TOP現代に見る東西空間の区切り方





 西洋と東洋では空間の「境界」に対する認識が全く異なり、その様子は現代にも如実に表れています。西洋人は空間を仕切るときははっきりと「壁」を設けて、物理的に区別します。それに対して東洋人は、はっきりとした境界がなくても、意識的に境界線を認識しています。


 西洋の家は四方が壁で囲まれていて、外の世界とは物理的に遮断されています。そしてその壁の存在で、人々はその「壁を超える」ことで違う空間に入ったのだとわかりやすく認識することができます。これは教会などの建物にも同じことが言えます。

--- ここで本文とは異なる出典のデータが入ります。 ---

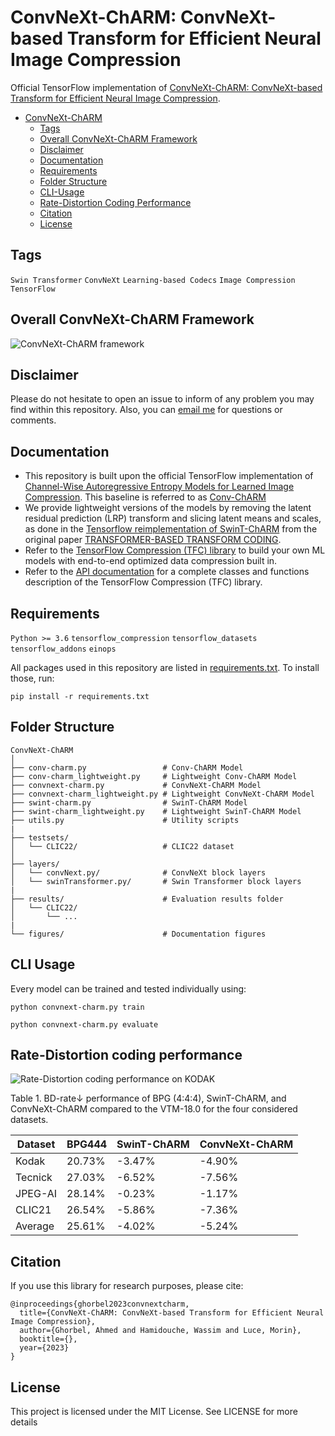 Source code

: # ConvNeXt-ChARM: ConvNeXt-based Transform for Efficient Neural Image Compression
Official TensorFlow implementation of [ConvNeXt-ChARM: ConvNeXt-based Transform for Efficient Neural Image Compression](https://arxiv.org/).

* [ConvNeXt-ChARM](#convnext-charm)
  * [Tags](#tags)
  * [Overall ConvNeXt-ChARM Framework](#overall-convnext-charm-framework)
  * [Disclaimer](#disclaimer)
  * [Documentation](#documentation)
  * [Requirements](#requirements)
  * [Folder Structure](#folder-structure)
  * [CLI-Usage](#cli-usage)
  * [Rate-Distortion Coding Performance](#rate-distortion-coding-performance)
  * [Citation](#citation)
  * [License](#license)
    
<!-- /code_chunk_output -->

## Tags
<code>Swin Transformer</code> <code>ConvNeXt</code> <code>Learning-based Codecs</code> <code>Image Compression</code> <code>TensorFlow</code>

## Overall ConvNeXt-ChARM Framework
![ConvNeXt-ChARM framework](https://github.com/ahmedgh970/ConvNeXt-ChARM/blob/main/figures/ConvNeXt-ChARM.png)

## Disclaimer
Please do not hesitate to open an issue to inform of any problem you may find within this repository. Also, you can [email me](mailto:ahmed.ghorbel888@gmail.com?subject=[GitHub]) for questions or comments. 

## Documentation
* This repository is built upon the official TensorFlow implementation of [Channel-Wise Autoregressive Entropy Models for Learned Image Compression](https://ieeexplore.ieee.org/abstract/document/9190935). This baseline is referred to as [Conv-ChARM](https://github.com/ahmedgh970/ConvNeXt-ChARM/blob/main/conv-charm.py)
* We provide lightweight versions of the models by removing the latent residual prediction (LRP) transform and slicing latent means and scales, as done in the [Tensorflow reimplementation of SwinT-ChARM](https://github.com/Nikolai10/SwinT-ChARM) from the original paper [TRANSFORMER-BASED TRANSFORM CODING](https://openreview.net/pdf?id=IDwN6xjHnK8).
* Refer to the [TensorFlow Compression (TFC) library](https://github.com/tensorflow/compression) to build your own ML models with end-to-end optimized data compression built in.
* Refer to the [API documentation](https://www.tensorflow.org/api_docs/python/tfc) for a complete classes and functions description of the TensorFlow Compression (TFC) library.
 

## Requirements
<code>Python >= 3.6</code> <code>tensorflow_compression</code> <code>tensorflow_datasets</code> <code>tensorflow_addons</code> <code>einops</code>

All packages used in this repository are listed in [requirements.txt](https://github.com/ahmedgh970/ConvNeXt-ChARM/blob/main/requirements.txt).
To install those, run:
```
pip install -r requirements.txt
```

## Folder Structure
``` 
ConvNeXt-ChARM
│
├── conv-charm.py                 # Conv-ChARM Model
├── conv-charm_lightweight.py     # Lightweight Conv-ChARM Model
├── convnext-charm.py             # ConvNeXt-ChARM Model
├── convnext-charm_lightweight.py # Lightweight ConvNeXt-ChARM Model
├── swint-charm.py                # SwinT-ChARM Model
├── swint-charm_lightweight.py    # Lightweight SwinT-ChARM Model
├── utils.py                      # Utility scripts
|
├── testsets/
│   └── CLIC22/                   # CLIC22 dataset
│
├── layers/
│   └── convNext.py/              # ConvNeXt block layers
│   └── swinTransformer.py/       # Swin Transformer block layers
|
├── results/                      # Evaluation results folder
│   └── CLIC22/ 
│       └── ... 
|
└── figures/                      # Documentation figures
```

## CLI Usage
Every model can be trained and tested individually using:
```
python convnext-charm.py train
```
```
python convnext-charm.py evaluate
```

## Rate-Distortion coding performance
![Rate-Distortion coding performance on KODAK](https://github.com/ahmedgh970/ConvNeXt-ChARM/blob/main/figures/rd_performance.png)

Table 1. BD-rate↓ performance of BPG (4:4:4), SwinT-ChARM, and ConvNeXt-ChARM compared to the VTM-18.0 for the four considered datasets.

| Dataset | BPG444 | SwinT-ChARM | ConvNeXt-ChARM |
| --- | --- | --- | --- |
| Kodak   | 20.73% | -3.47%  | -4.90% |
| Tecnick | 27.03% | -6.52%  | -7.56% |
| JPEG-AI | 28.14% | -0.23%  | -1.17% |
| CLIC21  | 26.54% | -5.86%  | -7.36% |
| Average | 25.61% | -4.02%  | -5.24% |


## Citation
If you use this library for research purposes, please cite:
```
@inproceedings{ghorbel2023convnextcharm,
  title={ConvNeXt-ChARM: ConvNeXt-based Transform for Efficient Neural Image Compression},
  author={Ghorbel, Ahmed and Hamidouche, Wassim and Luce, Morin},
  booktitle={},
  year={2023}
}
```

## License
This project is licensed under the MIT License. See LICENSE for more details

   一方東洋ではその温暖な気候のため、庭がつながっているなど開放感のある家が多くなっています。しかし、たとえば「玄関を上がると靴を脱ぐ」という習慣は東洋では見られますが西洋にはありません。この行動は「外」から「内」に入ったことをわかりやすく表し、東洋人がそこに境界を認識しているとわかります。さらに門や橋、日本では神社の鳥居なども、壁のように物理的な境界はありません。それでも「門や橋の向こう側は神聖な場所である」という認識を持ちます。

 つまり東洋では空間は物理的につながっていても心理的な境界があり、西洋では壁という物理的な境界によって空間を区別しているのです。